**Work item**
The response should be an exact transcription of the data below, free of images.
────────────────────────────────────────
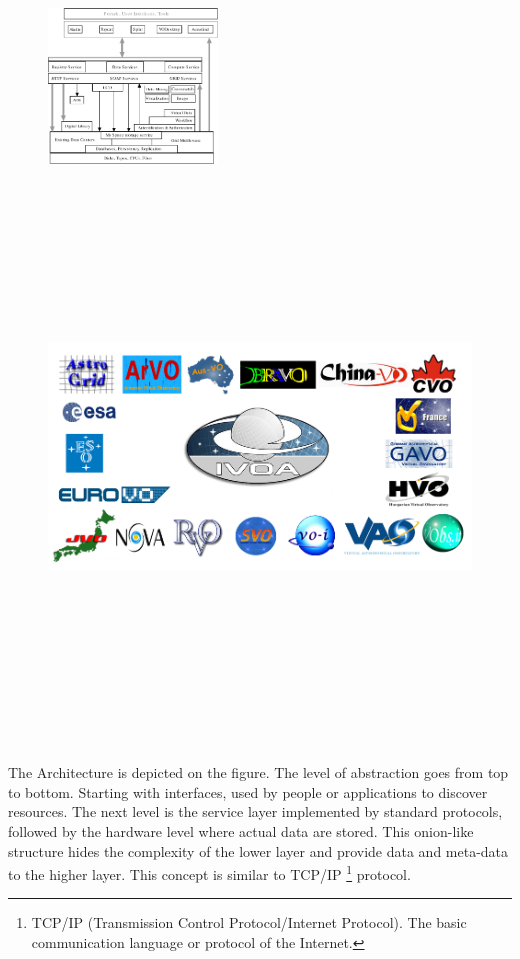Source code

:    \begin{figure}
     \vspace{0pt}
     \begin{center}
       \ifpdf
       \includegraphics[width=0.4\textwidth]{architecture}
       \else
       \includegraphics[bb = 92 86 545 742, height=6in]{ivoamembers.jpg}
       \fi
     \end{center}
     \vspace{-15pt}
        \label{FigArchitecture}
     \vspace{-5pt}
   \end{figure}


The Architecture is depicted on the figure. The level of abstraction
goes from top to bottom. Starting with interfaces, used by people or
applications to discover resources.  The next level is the service
layer implemented by standard protocols, followed by the hardware
level where actual data are stored. This onion-like structure hides
the complexity of the lower layer and provide data and meta-data to
the higher layer. This concept is similar to TCP/IP \footnote{TCP/IP
  (Transmission Control Protocol/Internet Protocol).  The basic
  communication language or protocol of the Internet.}  protocol.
────────────────────────────────────────
**Answer space**
Source code

:    \begin{figure}
     \vspace{0pt}
     \begin{center}
       \ifpdf
       \includegraphics[width=0.4\textwidth]{architecture}
       \else
       \includegraphics[bb = 92 86 545 742, height=6in]{ivoamembers.jpg}
       \fi
     \end{center}
     \vspace{-15pt}
        \label{FigArchitecture}
     \vspace{-5pt}
   \end{figure}


The Architecture is depicted on the figure. The level of abstraction
goes from top to bottom. Starting with interfaces, used by people or
applications to discover resources.  The next level is the service
layer implemented by standard protocols, followed by the hardware
level where actual data are stored. This onion-like structure hides
the complexity of the lower layer and provide data and meta-data to
the higher layer. This concept is similar to TCP/IP \footnote{TCP/IP
  (Transmission Control Protocol/Internet Protocol).  The basic
  communication language or protocol of the Internet.}  protocol.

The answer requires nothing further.